© Reuters. FILE PHOTO: Workers work inside a hairdressing salon in downtown Malaga, southern Spain, July 23, 2015. REUTERS/Jon Nazca
PARIS (Reuters) – The costs of repaying debt raised to help households and businesses through the COVID-19 crisis will be dwarfed by those from long-term trends like funding pensions and health services as societies age, the OECD said in a report on Tuesday.
Examining the economic outlook out to 2060, the Organisation for Economic Cooperation and Development said governments will increasingly have to contend with the costs associated with aging populations and rising prices for public services.
That is on top of servicing the huge debts left by COVID-19, which will take decades to repay.
Many of the 38 mostly wealthy countries belonging to the Paris-based OECD saw their budget deficits blow out to record levels during the pandemic as they propped up their economies during lockdowns.

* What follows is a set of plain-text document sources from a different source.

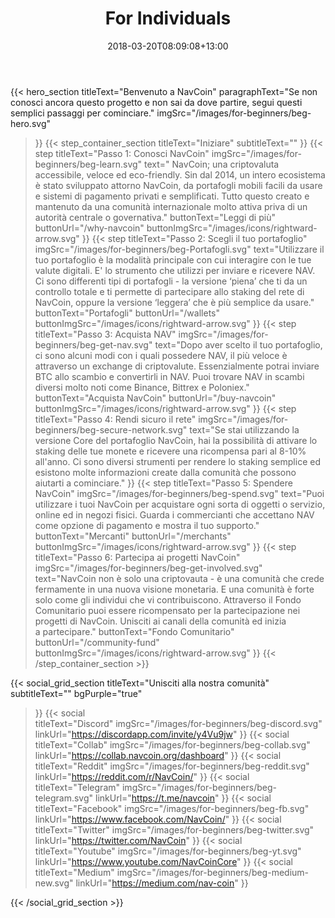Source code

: ﻿---
title: "For Individuals"
date: 2018-03-20T08:09:08+13:00
draft: false
type: "default"
author: ""
description: ""
---
{{< hero_section
titleText="Benvenuto a NavCoin"
paragraphText="Se non conosci ancora questo progetto e non sai da dove partire, segui questi semplici passaggi per&nbsp;cominciare."
imgSrc="/images/for-beginners/beg-hero.svg"
>}}
{{< step_container_section 
    titleText="Iniziare"
    subtitleText=""
>}}
  {{< step 
      titleText="Passo 1: Conosci NavCoin"
      imgSrc="/images/for-beginners/beg-learn.svg"
      text=" NavCoin; una criptovaluta accessibile, veloce ed eco-friendly. Sin dal 2014, un intero ecosistema è stato sviluppato attorno NavCoin, da portafogli mobili facili da usare e sistemi di pagamento privati e semplificati. Tutto questo creato e mantenuto da una comunità internazionale molto attiva priva di un autorità centrale o&nbsp;governativa."
      buttonText="Leggi di più"
      buttonUrl="/why-navcoin"
      buttonImgSrc="/images/icons/rightward-arrow.svg"
  >}}
  {{< step 
      titleText="Passo 2: Scegli il tuo portafoglio"
      imgSrc="/images/for-beginners/beg-Portafogli.svg"
      text="Utilizzare il tuo portafoglio è la modalità principale con cui interagire con le tue valute digitali. E' lo strumento che utilizzi per inviare e ricevere NAV. Ci sono differenti tipi di portafogli - la versione ‘piena’ che ti da un controllo totale e ti permette di partecipare allo staking del rete di NavCoin, oppure la versione ‘leggera’ che è più semplice da&nbsp;usare."
      buttonText="Portafogli"
      buttonUrl="/wallets"
      buttonImgSrc="/images/icons/rightward-arrow.svg"
  >}}
  {{< step
      titleText="Passo 3: Acquista NAV"
      imgSrc="/images/for-beginners/beg-get-nav.svg"
      text="Dopo aver scelto il tuo portafoglio, ci sono alcuni modi con i quali possedere NAV, il più veloce è attraverso un exchange di criptovalute. Essenzialmente potrai inviare BTC allo scambio e convertirli in NAV. Puoi trovare NAV in scambi diversi molto noti come Binance, Bittrex e&nbsp;Poloniex."
      buttonText="Acquista NavCoin"
      buttonUrl="/buy-navcoin"
      buttonImgSrc="/images/icons/rightward-arrow.svg"
  >}}
  {{< step
      titleText="Passo 4: Rendi sicuro il rete"
      imgSrc="/images/for-beginners/beg-secure-network.svg"
      text="Se stai utilizzando la versione Core del portafoglio NavCoin, hai la possibilità di attivare lo staking delle tue monete e ricevere una ricompensa pari al 8-10% all'anno. Ci sono diversi strumenti per rendere lo staking semplice ed esistono molte informazioni create dalla comunità che possono aiutarti a&nbsp;cominciare."
  >}}
  {{< step
      titleText="Passo 5: Spendere NavCoin"
      imgSrc="/images/for-beginners/beg-spend.svg"
      text="Puoi utilizzare i tuoi NavCoin per acquistare ogni sorta di oggetti o servizio, online ed in negozi fisici. Guarda i commercianti che accettano NAV come opzione di pagamento e mostra il tuo&nbsp;supporto."
      buttonText="Mercanti"
      buttonUrl="/merchants"
      buttonImgSrc="/images/icons/rightward-arrow.svg"
  >}}
  {{< step
      titleText="Passo 6: Partecipa ai progetti NavCoin"
      imgSrc="/images/for-beginners/beg-get-involved.svg"
      text="NavCoin non è solo una criptovauta - è una comunità che crede fermamente in una nuova visione monetaria. E una comunità è forte solo come gli individui che vi contribuiscono. Attraverso il Fondo Comunitario puoi essere ricompensato per la partecipazione nei progetti di NavCoin. Unisciti ai canali della comunità ed inizia a&nbsp;partecipare."
      buttonText="Fondo Comunitario"
      buttonUrl="/community-fund"
      buttonImgSrc="/images/icons/rightward-arrow.svg"
  >}}
{{< /step_container_section >}}

{{< social_grid_section 
    titleText="Unisciti alla nostra comunità"
    subtitleText=""
    bgPurple="true"
>}}
    {{< social                 
    titleText="Discord"
    imgSrc="/images/for-beginners/beg-discord.svg"
    linkUrl="https://discordapp.com/invite/y4Vu9jw"
>}}
{{< social                 
    titleText="Collab"
    imgSrc="/images/for-beginners/beg-collab.svg"
    linkUrl="https://collab.navcoin.org/dashboard"
>}}
{{< social                 
    titleText="Reddit"
    imgSrc="/images/for-beginners/beg-reddit.svg"
    linkUrl="https://reddit.com/r/NavCoin/"
>}}
{{< social                 
    titleText="Telegram"
    imgSrc="/images/for-beginners/beg-telegram.svg"
    linkUrl="https://t.me/navcoin"
>}}
{{< social                 
    titleText="Facebook"
    imgSrc="/images/for-beginners/beg-fb.svg"
    linkUrl="https://www.facebook.com/NavCoin/"
>}}
{{< social                 
    titleText="Twitter"
    imgSrc="/images/for-beginners/beg-twitter.svg"
    linkUrl="https://twitter.com/NavCoin"
>}}
{{< social                 
    titleText="Youtube"
    imgSrc="/images/for-beginners/beg-yt.svg"
    linkUrl="https://www.youtube.com/NavCoinCore"
>}}
{{< social                 
    titleText="Medium"
    imgSrc="/images/for-beginners/beg-medium-new.svg"
    linkUrl="https://medium.com/nav-coin"
>}}

{{< /social_grid_section >}}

If current historically low interest rates persist, most OECD countries could afford to cover the extra strain on their budgets by adding to their debt piles, the report said.
But fiscal pressure on the median OECD country could reach 8 percentage points of GDP by 2060 as governments try to keep public service standards and benefits at current levels, the OECD calculated.
The increased strain on public finances was seen highest in Slovakia at 17%, followed by Poland at 14%, Spain and the Czech Republic at 13% and France and Japan at 12%.
But a permanent 1 percentage point increase in global interest rates from current historically low levels would raise fiscal pressure by as much as 1-1.5% in countries with the most debt, such as Greece, Italy and Japan, the OECD said.
To ease fiscal pressure there was little countries could do other than adopt reform packages to boost employment, which would in turn boost per capita GDP.
That could raise living standards by nearly 7% by 2060 while those countries with the furthest to go down the path of reform – identified by the OECD as Belgium, France and Italy – could see gains of 9-10%.
Such packages would ease fiscal pressure by about 1.75 percentage points of GDP by 2060 in the median OECD country, the report estimated.